Sunday, February 27, 2011

Plato's myth of the cave as artist's life

Part 2 of "The Lady of Shalott" speaks of the lady's inability to pause in her weaving to experience the world that her tapestry draws upon from the sights reflected in her mirror. When she finally stops to taste the life she sees passing her by, she loses the ability to continue her work. She loses, in fact, her life. This is certainly an apt metaphor for the life of an artist. It often seems that those who create art, whether through a visual medium like paint or sculpture (or textile), performance mediums like music or storytelling or dancing, or a writer, must be allowed their method of self-expression in order to fully exist.
Artists create works that bring humanity closer to the fullness of life. Artists make songs that celebrate the feelings that we all hold in common, that return us to some magical place or time in our lives. Artists draw the pictures and take the photographs that transport us to the most perfect parts of the earth, real or imagined. Artists write the stories and the characters that are so real we find our understanding of what it means to be human forever altered, our understanding of life enlarged. Without art, we would be less fully alive, less fully human, and less fully endowed with an ability to appreciate the subtle colors, flavors, differences and commonalities we encounter.

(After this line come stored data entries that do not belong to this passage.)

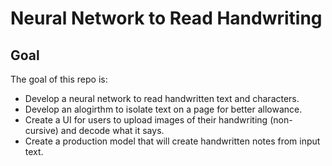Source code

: # Neural Network to Read Handwriting
## Goal
The goal of this repo is:
- Develop a neural network to read handwritten text and characters.
- Develop an alogirthm to isolate text on a page for better allowance.
- Create a UI for users to upload images of their handwriting (non-cursive) and decode what it says.
- Create a production model that will create handwritten notes from input text.

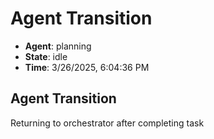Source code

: # Agent Transition

- **Agent**: planning
- **State**: idle
- **Time**: 3/26/2025, 6:04:36 PM

## Agent Transition

Returning to orchestrator after completing task

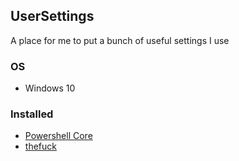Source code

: ## UserSettings
A place for me to put a bunch of useful settings I use

### OS
- Windows 10

### Installed
- [Powershell Core](https://github.com/PowerShell/PowerShell)
- [thefuck](https://github.com/nvbn/thefuck)
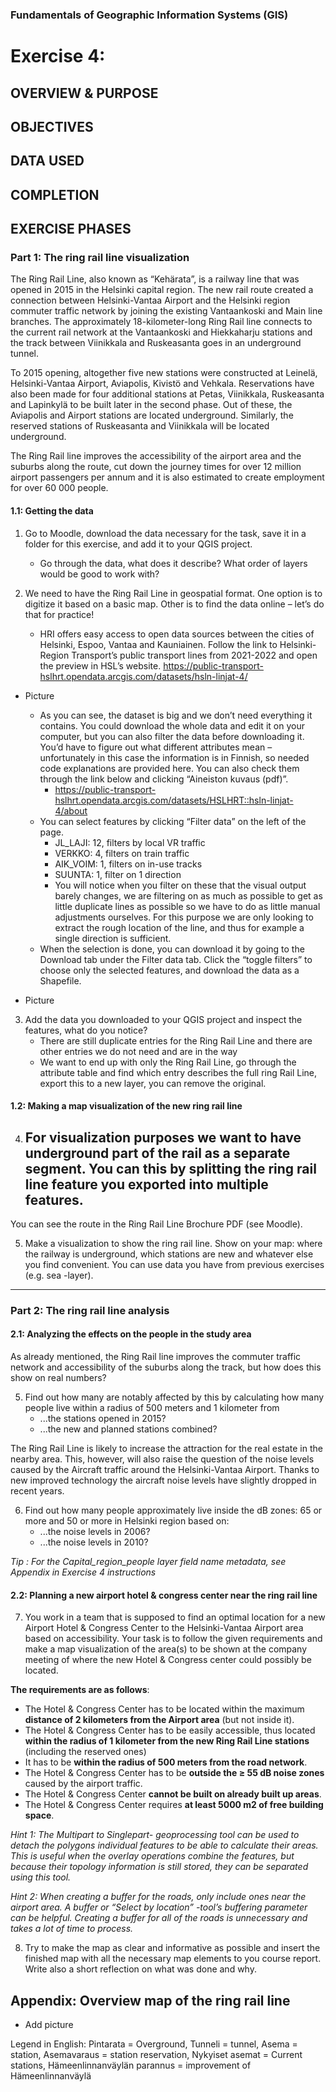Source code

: ### Fundamentals of Geographic Information Systems (GIS)

# Exercise 4: 

## OVERVIEW & PURPOSE

## OBJECTIVES

## DATA USED

## COMPLETION

## EXERCISE PHASES

### Part 1: The ring rail line visualization
The Ring Rail Line, also known as “Kehärata”, is a railway line that was opened in 2015 in the Helsinki capital region. The new rail route created a connection between Helsinki-Vantaa Airport and the Helsinki region commuter traffic network by joining the existing Vantaankoski and Main line branches. The approximately 18-kilometer-long Ring Rail line connects to the current rail network at the Vantaankoski and Hiekkaharju stations and the track between Viinikkala and Ruskeasanta goes in an underground tunnel.

To 2015 opening, altogether five new stations were constructed at Leinelä, Helsinki-Vantaa Airport, Aviapolis, Kivistö and Vehkala. Reservations have also been made for four additional stations at Petas, Viinikkala, Ruskeasanta and Lapinkylä to be built later in the second phase. Out of these, the Aviapolis and Airport stations are located underground. Similarly, the reserved stations of Ruskeasanta and Viinikkala will be located underground.

The Ring Rail line improves the accessibility of the airport area and the suburbs along the route, cut down the journey times for over 12 million airport passengers per annum and it is also estimated to create employment for over 60 000 people.

#### 1.1: Getting the data
1. Go to Moodle, download the data necessary for the task, save it in a folder for this exercise, and add it to your QGIS project. 
	- Go through the data, what does it describe? What order of layers would be good to work with?

3. We need to have the Ring Rail Line in geospatial format. One option is to digitize it based on a basic map. Other is to find the data online – let’s do that for practice!
	- HRI offers easy access to open data sources between the cities of Helsinki, Espoo, Vantaa and Kauniainen. Follow the link to Helsinki-Region Transport’s public transport lines from 2021-2022 and open the preview in HSL’s website. https://public-transport-hslhrt.opendata.arcgis.com/datasets/hsln-linjat-4/

- Picture 

	- As you can see, the dataset is big and we don’t need everything it contains. You could download the whole data and edit it on your computer, but you can also filter the data before downloading it. You’d have to figure out what different attributes mean – unfortunately in this case the information is in Finnish, so needed code explanations are provided here. You can also check them through the link below and clicking “Aineiston kuvaus (pdf)”.
		- https://public-transport-hslhrt.opendata.arcgis.com/datasets/HSLHRT::hsln-linjat-4/about
	- You can select features by clicking “Filter data” on the left of the page.
		- JL_LAJI: 12, filters by local VR traffic
		- VERKKO: 4, filters on train traffic
		- AIK_VOIM: 1, filters on in-use tracks
		- SUUNTA: 1, filter on 1 direction
		- You will notice when you filter on these that the visual output barely changes, we are filtering on as much as possible to get as little duplicate lines as possible so we have to do as little manual adjustments ourselves. For this purpose we are only looking to extract the rough location of the line, and thus for example a single direction is sufficient. 
	- When the selection is done, you can download it by going to the Download tab under the Filter data tab. Click the “toggle filters” to choose only the selected features, and download the data as a Shapefile. 

- Picture 

3. Add the data you downloaded to your QGIS project and inspect the features, what do you notice? 
	- There are still duplicate entries for the Ring Rail Line and there are other entries we do not need and are in the way
	- We want to end up with only the Ring Rail Line, go through the attribute table and find which entry describes the full ring Rail Line, export this to a new layer, you can remove the original. 

#### 1.2: Making a map visualization of the new ring rail line
4. For visualization purposes we want to have underground part of the rail as a separate segment. You can this by splitting the ring rail line feature you exported into multiple features. 
	- 
You can see the route in the Ring Rail Line Brochure PDF (see Moodle).

5. Make a visualization to show the ring rail line. Show on your map: where the railway is underground, which stations are new and whatever else you find convenient. You can use data you have from previous exercises (e.g. sea -layer).

---

### Part 2: The ring rail line analysis
#### 2.1: Analyzing the effects on the people in the study area
As already mentioned, the Ring Rail line improves the commuter traffic network and accessibility of the suburbs along the track, but how does this show on real numbers?

5. Find out how many are notably affected by this by calculating how many people live within a radius of 500 meters and 1 kilometer from
	- ...the stations opened in 2015?
	- ...the new and planned stations combined?

The Ring Rail Line is likely to increase the attraction for the real estate in the nearby area. This, however, will also raise the question of the noise levels caused by the Aircraft traffic around the Helsinki-Vantaa Airport. Thanks to new improved technology the aircraft noise levels have slightly dropped in recent years.

6. Find out how many people approximately live inside the dB zones: 65 or more and 50 or more in Helsinki region based on:
	- ...the noise levels in 2006?
	- ...the noise levels in 2010?

*Tip : For the Capital_region_people layer field name metadata, see Appendix in Exercise 4 instructions*

#### 2.2: Planning a new airport hotel & congress center near the ring rail line
7. You work in a team that is supposed to find an optimal location for a new Airport Hotel & Congress Center to the Helsinki-Vantaa Airport area based on accessibility. Your task is to follow the given requirements and make a map visualization of the area(s) to be shown at the company meeting of where the new Hotel & Congress center could possibly be located.

**The requirements are as follows**:
- The Hotel & Congress Center has to be located within the maximum **distance of 2 kilometers from the Airport area** (but not inside it).
- The Hotel & Congress Center has to be easily accessible, thus located **within the radius of 1 kilometer from the new Ring Rail Line stations** (including the reserved ones)
- It has to be **within the radius of 500 meters from the road network**.
- The Hotel & Congress Center has to be **outside the ≥ 55 dB noise zones** caused by the airport traffic.
- The Hotel & Congress Center **cannot be built on already built up areas**.
- The Hotel & Congress Center requires **at least 5000 m2 of free building space**.

*Hint 1: The Multipart to Singlepart- geoprocessing tool can be used to detach the polygons individual features to be able to calculate their areas. This is useful when the overlay operations combine the features, but because their topology information is still stored, they can be separated using this tool.*

*Hint 2: When creating a buffer for the roads, only include ones near the airport area. A buffer or “Select by location” -tool’s buffering parameter can be helpful. Creating a buffer for all of the roads is unnecessary and takes a lot of time to process.*

8. Try to make the map as clear and informative as possible and insert the finished map with all the necessary map elements to you course report. Write also a short reflection on what was done and why.

## Appendix: Overview map of the ring rail line

- Add picture

Legend in English: Pintarata = Overground, Tunneli = tunnel, Asema = station, Asemavaraus = station reservation, Nykyiset asemat = Current stations, Hämeenlinnanväylän parannus = improvement of Hämeenlinnanväylä



<!--stackedit_data:
eyJkaXNjdXNzaW9ucyI6eyJFdFByYk5zWUdNWWhPWXRSIjp7In
N0YXJ0IjoxNDUyLCJlbmQiOjE0NTgsInRleHQiOiJNb29kbGUi
fSwicjFuaW14MW1CdWx6YVhkViI6eyJzdGFydCI6MjE1NiwiZW
5kIjoyMTY1LCJ0ZXh0IjoiLSBQaWN0dXJlIn0sIkNVTHg0QmVW
RFZzMm5GSUEiOnsic3RhcnQiOjM1MjYsImVuZCI6MzUzNSwidG
V4dCI6Ii0gUGljdHVyZSJ9LCJHMTlOS0JJTGloREF2ME5FIjp7
InN0YXJ0Ijo0MDE5LCJlbmQiOjQyODIsInRleHQiOiI0LiBGb3
IgdmlzdWFsaXphdGlvbiBwdXJwb3NlcyB3ZSB3YW50IHRvIGhh
dmUgdW5kZXJncm91bmQgcGFydCBvZiB0aGUgcmFpbCBhcyBh4o
CmIn0sIkw0MmtOUERvR0NjcEZTdGsiOnsic3RhcnQiOjQyODUs
ImVuZCI6NDUxOCwidGV4dCI6IjUuIE1ha2UgYSB2aXN1YWxpem
F0aW9uIHRvIHNob3cgdGhlIHJpbmcgcmFpbCBsaW5lLiBTaG93
IG9uIHlvdXIgbWFwOiB3aGVyZSB0aGXigKYifSwiVlZoRndjYT
RQcVlPRXREQiI6eyJzdGFydCI6NDU3MCwiZW5kIjo0NjI4LCJ0
ZXh0IjoiMi4xOiBBbmFseXppbmcgdGhlIGVmZmVjdHMgb24gdG
hlIHBlb3BsZSBpbiB0aGUgc3R1ZHkgYXJlYSJ9LCJYQTNndVBG
R2FJb245b0dKIjp7InN0YXJ0Ijo0Nzk5LCJlbmQiOjQ5MzUsIn
RleHQiOiI1LiBGaW5kIG91dCBob3cgbWFueSBhcmUgbm90YWJs
eSBhZmZlY3RlZCBieSB0aGlzIGJ5IGNhbGN1bGF0aW5nIGhvdy
BtYW55IHBlb3Bs4oCmIn0sIm14SXl2d29SUExmRFlZVTMiOnsi
c3RhcnQiOjUzNDQsImVuZCI6NTQ2NiwidGV4dCI6IjYuIEZpbm
Qgb3V0IGhvdyBtYW55IHBlb3BsZSBhcHByb3hpbWF0ZWx5IGxp
dmUgaW5zaWRlIHRoZSBkQiB6b25lczogNjUgb3IgbW9yZeKApi
J9LCJueVhqS0t5czBwRlBDVW5uIjp7InN0YXJ0Ijo3NTk3LCJl
bmQiOjc2MTAsInRleHQiOiItIEFkZCBwaWN0dXJlIn0sInJqbU
1Xa0xJYTBGWTVqQVQiOnsic3RhcnQiOjYwODIsImVuZCI6Njc3
NSwidGV4dCI6IioqVGhlIHJlcXVpcmVtZW50cyBhcmUgYXMgZm
9sbG93cyoqOlxuLSBUaGUgSG90ZWwgJiBDb25ncmVzcyBDZW50
ZXIgaGFzIHRvIGJlIGxv4oCmIn19LCJjb21tZW50cyI6eyJIdT
FvbDdHaUY2aEJ0M2NJIjp7ImRpc2N1c3Npb25JZCI6IkV0UHJi
TnNZR01ZaE9ZdFIiLCJzdWIiOiJnaDo0MDMwNDc4OCIsInRleH
QiOiJDb3JyZWN0IiwiY3JlYXRlZCI6MTY4Njg5ODQwNjgxMn0s
Ikl1RzdoTmFPaTRSSWFmS2UiOnsiZGlzY3Vzc2lvbklkIjoicj
FuaW14MW1CdWx6YVhkViIsInN1YiI6ImdoOjQwMzA0Nzg4Iiwi
dGV4dCI6IkFkZCBwaWN0dXJlIiwiY3JlYXRlZCI6MTY4Njg5OD
c1NTk0MH0sIldIT2FsR3g1aHl2RUo4Q0UiOnsiZGlzY3Vzc2lv
bklkIjoiQ1VMeDRCZVZEVnMybkZJQSIsInN1YiI6ImdoOjQwMz
A0Nzg4IiwidGV4dCI6IkFkZCBwaWN0dXJlIiwiY3JlYXRlZCI6
MTY4Njg5ODc4NzgwNX0sInRlejBtMmF0M3pYTGZYcmMiOnsiZG
lzY3Vzc2lvbklkIjoiRzE5TktCSUxpaERBdjBORSIsInN1YiI6
ImdoOjQwMzA0Nzg4IiwidGV4dCI6IldyaXRlIHRoaXMgb3V0IH
dpdGggbW9yZSBpbnN0cnVjdGlvbnMsIGUuZy4gcmVtaW5kIGhv
dyB0byBkaWdpdGl6ZSwgaG93IHRvIGVkaXQgZXhpc3RpbmcgZm
VhdHVyZXMsIGV0YyIsImNyZWF0ZWQiOjE2ODY4OTg5MjUzMTd9
LCJFTlpjSnA0dEZ2WHF6eWJGIjp7ImRpc2N1c3Npb25JZCI6Ik
cxOU5LQklMaWhEQXYwTkUiLCJzdWIiOiJnaDo0MDMwNDc4OCIs
InRleHQiOiJUZXN0IHRoaXMgc2VjdGlvbiB3aGVuIHdyaXRpbm
cgc2luY2UgaXQgd2FzIHRyaWNreSB3aGVuIEkgZGlkIGl0Iiwi
Y3JlYXRlZCI6MTY4Njg5ODk0MDA5M30sImlzODRnT2NGemtEd3
RNeVYiOnsiZGlzY3Vzc2lvbklkIjoiTDQya05QRG9HQ2NwRlN0
ayIsInN1YiI6ImdoOjQwMzA0Nzg4IiwidGV4dCI6IkdpdmUgc2
9tZSBtb3JlIGhpbnRzIG9uIGhvdyB0byBkbyB0aGlzIiwiY3Jl
YXRlZCI6MTY4Njg5OTAwOTAxM30sIkdVTW1DVEpoS3hrNFBTaU
4iOnsiZGlzY3Vzc2lvbklkIjoiVlZoRndjYTRQcVlPRXREQiIs
InN1YiI6ImdoOjQwMzA0Nzg4IiwidGV4dCI6IkFkZCBzZWN0aW
9uIGluIG1vb2RsZSB3aGVyZSB0byBmaWxsIGluIGFuc3dlcnMg
Zm9yIHRoZXNlIiwiY3JlYXRlZCI6MTY4Njg5OTI0NDk5N30sIl
ptNlk2VkFENzVGdWNNdlgiOnsiZGlzY3Vzc2lvbklkIjoiWEEz
Z3VQRkdhSW9uOW9HSiIsInN1YiI6ImdoOjQwMzA0Nzg4IiwidG
V4dCI6IldyaXRlIG91dCBob3cgdG8gZG8gdGhpczogdGhlaXIg
Zmlyc3QgdGltZSBkb2luZyBidWZmZXIgYW5hbHlzaXMiLCJjcm
VhdGVkIjoxNjg2ODk5Mjc4NjI5fSwiNmlsN2lTZUJJM05UTUJv
cSI6eyJkaXNjdXNzaW9uSWQiOiJteEl5dndvUlBMZkRZWVUzIi
wic3ViIjoiZ2g6NDAzMDQ3ODgiLCJ0ZXh0IjoiV3JpdGUgb3V0
IGhvdyB0byBkbyB0aGlzOiB0aGVpciBmaXJzIHR0aW1lIGRvaW
5nIGJ1ZmZlciBhbmFseXNpcyIsImNyZWF0ZWQiOjE2ODY4OTky
OTc3MzN9LCJVQlppa0pMYTFaanllamhtIjp7ImRpc2N1c3Npb2
5JZCI6Im55WGpLS3lzMHBGUENVbm4iLCJzdWIiOiJnaDo0MDMw
NDc4OCIsInRleHQiOiJBZGQgcGljdHVyZSIsImNyZWF0ZWQiOj
E2ODY4OTk1OTMwMDV9LCJmcnQxRndhUEdCdXVNSGdJIjp7ImRp
c2N1c3Npb25JZCI6InJqbU1Xa0xJYTBGWTVqQVQiLCJzdWIiOi
JnaDo0MDMwNDc4OCIsInRleHQiOiJGdWxseSBleHBsYWluIGhv
dyB0aGV5IGRvIHRoaXMiLCJjcmVhdGVkIjoxNjg2ODk5NjA1MD
A1fX0sImhpc3RvcnkiOlstODA3MTE4ODg1LDIwMTE5OTY3MTAs
MTcwMDIzMzgxOSw1MTE5OTk5MjIsMTg3MjEwNjYxNiwtNTQ4Nj
YyNDAsMjAzODI0NjAxOCwtMjkzNjk0NzkxLC0xMzgwMTUxMjg4
LDczMDk5ODExNl19
-->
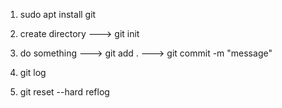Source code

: 1. sudo apt install git

2. create directory ---> git init

3. do something ---> git add . ---> git commit -m "message"

4. git log 

5. git reset --hard reflog


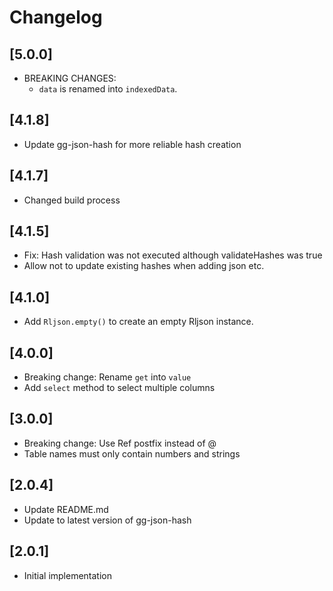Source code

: # Changelog

## [5.0.0]

- BREAKING CHANGES:
  - `data` is renamed into `indexedData`.

## [4.1.8]

- Update gg-json-hash for more reliable hash creation

## [4.1.7]

- Changed build process

## [4.1.5]

- Fix: Hash validation was not executed although validateHashes was true
- Allow not to update existing hashes when adding json etc.

## [4.1.0]

- Add `Rljson.empty()` to create an empty Rljson instance.

## [4.0.0]

- Breaking change: Rename `get` into `value`
- Add `select` method to select multiple columns

## [3.0.0]

- Breaking change: Use Ref postfix instead of @
- Table names must only contain numbers and strings

## [2.0.4]

- Update README.md
- Update to latest version of gg-json-hash

## [2.0.1]

- Initial implementation
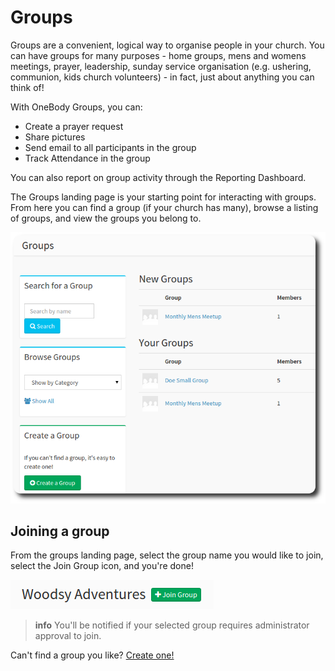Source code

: # Groups

Groups are a convenient, logical way to organise people in your church. You can have groups for many purposes - home groups,  mens and womens meetings, prayer, leadership, sunday service organisation (e.g. ushering, communion, kids church volunteers) - in fact, just about anything you can think of!

With OneBody Groups, you can:

* Create a prayer request
* Share pictures
* Send email to all participants in the group
* Track Attendance in the group

You can also report on group activity through the Reporting Dashboard.



The Groups landing page is your starting point for interacting with groups. From here you can find a group (if your church has many), browse a listing of groups, and view the groups you belong to.

![Groups Landing Page](/img/groups/groups-1.png)

## Joining a group
From the groups landing page, select the group name you would like to join, select the Join Group icon, and you're done!

![Join a Group](/img/groups/groups-2.png)

>**info** You'll be notified if your selected group requires administrator approval to join.

Can't find a group you like? [Create one!](/groups/creating_a_group.html)

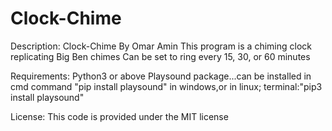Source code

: # Clock-Chime
Description:
 Clock-Chime By Omar Amin
 This program is a chiming clock replicating Big Ben chimes
 Can be set to ring every 15, 30, or 60 minutes

Requirements:
  Python3 or above
  Playsound package...can be installed in cmd command "pip install playsound" in windows,or in linux; terminal:"pip3 install playsound"

License:
  This code is provided under the MIT license
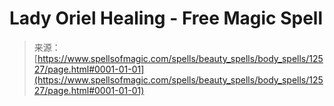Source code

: <!--yml
category: 未分类
date: 2024-06-12 18:50:19
-->

# Lady Oriel Healing - Free Magic Spell

> 来源：[https://www.spellsofmagic.com/spells/beauty_spells/body_spells/12527/page.html#0001-01-01](https://www.spellsofmagic.com/spells/beauty_spells/body_spells/12527/page.html#0001-01-01)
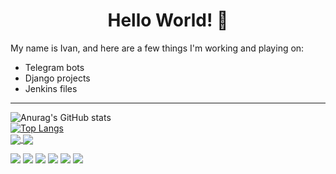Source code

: <h1 align="center">Hello World! 👋  </h1>

<p>My name is Ivan, and here are a few things I'm working and playing on:</p>

<ul>
  <li>Telegram bots</li>
  <li>Django projects</li>
  <li>Jenkins files</li>
</ul>

<hr>

![Anurag's GitHub stats](https://github-readme-stats.vercel.app/api?username=IvanRezv&show_icons=true&theme=dracula)<br>
[![Top Langs](https://github-readme-stats.vercel.app/api/top-langs/?username=IvanRezv&layout=compact)](https://github.com/anuraghazra/github-readme-stats)<br>
<a href="https://github.com/IvanRezv/Telegram_bot_garage_1">
  <img align="center" src="https://github-readme-stats.vercel.app/api/pin/?username=IvanRezv&repo=Telegram_bot_garage_1" />
</a>
<a href="https://github.com/IvanRezv/PythonPopularAlogoritms">
  <img align="center" src="https://github-readme-stats.vercel.app/api/pin/?username=IvanRezv&repo=PythonPopularAlogoritms" />
</a>

![](https://img.shields.io/badge/VCS-Gitea-informational?style=flat&logo=<LOGO_NAME>&logoColor=white&color=2bbc8a)
![](https://img.shields.io/badge/Lang-Python-informational?style=flat&logo=<LOGO_NAME>&logoColor=white&color=2bbc8a)
![](https://img.shields.io/badge/Framework-Django-informational?style=flat&logo=<LOGO_NAME>&logoColor=white&color=2bbc8a)
![](https://img.shields.io/badge/Container-Docker-informational?style=flat&logo=data:image/svg%2bxml;base64,<BASE64_DATA>)
![](https://img.shields.io/badge/CI/CD-Jenkins-informational?style=flat&logo=data:image/svg%2bxml;base64,<BASE64_DATA>)
![](https://img.shields.io/badge/VPS-AWS-informational?style=flat&logo=data:image/svg%2bxml;base64,<BASE64_DATA>)



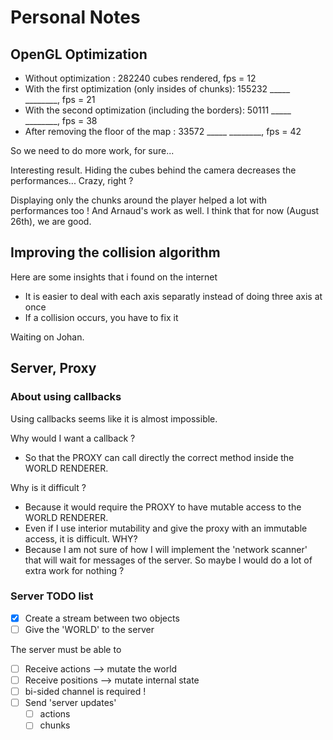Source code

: # Personal Notes

## OpenGL Optimization 

- Without optimization                                : 282240 cubes rendered, fps = 12
- With the first optimization (only insides of chunks): 155232 _____ ________, fps = 21
- With the second optimization (including the borders):  50111 _____ ________, fps = 38
- After removing the floor of the map                 :  33572 _____ ________, fps = 42

So we need to do more work, for sure...

Interesting result. Hiding the cubes behind the camera decreases the performances... Crazy, right ?

Displaying only the chunks around the player helped a lot with performances too ! And Arnaud's work as well. I think that for now (August 26th), we are good.

## Improving the collision algorithm

Here are some insights that i found on the internet

- It is easier to deal with each axis separatly instead of doing three axis at once
- If a collision occurs, you have to fix it

Waiting on Johan.

## Server, Proxy 

### About using callbacks

Using callbacks seems like it is almost impossible.

Why would I want a callback ?
- So that the PROXY can call directly the correct method inside the WORLD RENDERER.

Why is it difficult ?
- Because it would require the PROXY to have mutable access to the WORLD RENDERER.
- Even if I use interior mutability and give the proxy with an immutable access, it is difficult. WHY? 
- Because I am not sure of how I will implement the 'network scanner' that will wait for messages of the server. So maybe I would do a lot of extra work for nothing ?


### Server TODO list

- [x] Create a stream between two objects
- [ ] Give the 'WORLD' to the server

The server must be able to
- [ ] Receive actions --> mutate the world
- [ ] Receive positions --> mutate internal state 
- [ ] bi-sided channel is required !
- [ ] Send 'server updates'
  - [ ] actions
  - [ ] chunks
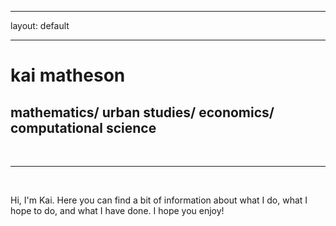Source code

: ﻿---

layout: default

---


<div class="header-bar">

  <h1>kai matheson</h1>

  <h2>mathematics/ urban studies/ economics/ computational science</h2>

  <br/>

  <hr>

  <br/>

</div>




Hi, I'm Kai. Here you can find a bit of information about what I do, what I hope to do, and what I have done. I hope you enjoy!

This need artists have to create, and our need to be exposed to, and absorb their creations, gives birth to one of the great paradoxes of life. Artists may well be born, not made, but they are hardly sprung forth fully formed from some mythical forehead. More likely, a given person may have more or less need to exercise the imagination and powers of expression than his or her peers, which leads to that person finding a mode of expression which speaks to- or through- them. The artist then spends many hours and years honing and perfecting the skill set employed in the expression of their chosen medium. After all, in the end, art is metaphor, and if the artist hasn't learned to "speak" his language with perfect facility and the largest vocabulary possible, the metaphor of his or her creative expression is going to become muddled in the transmission from creator to audience. Passion will drive a true artist forward, and the urge to make more perfect the artistic expression will compel the artist to engage ever more in the art, which leaves less and less of the parts of life not concerned with art accessible. The artist is consumed in his or her passion, and the "real" world becomes only a faint, flickering shadow play on the wall of a cave of the artist's own, accidental creation.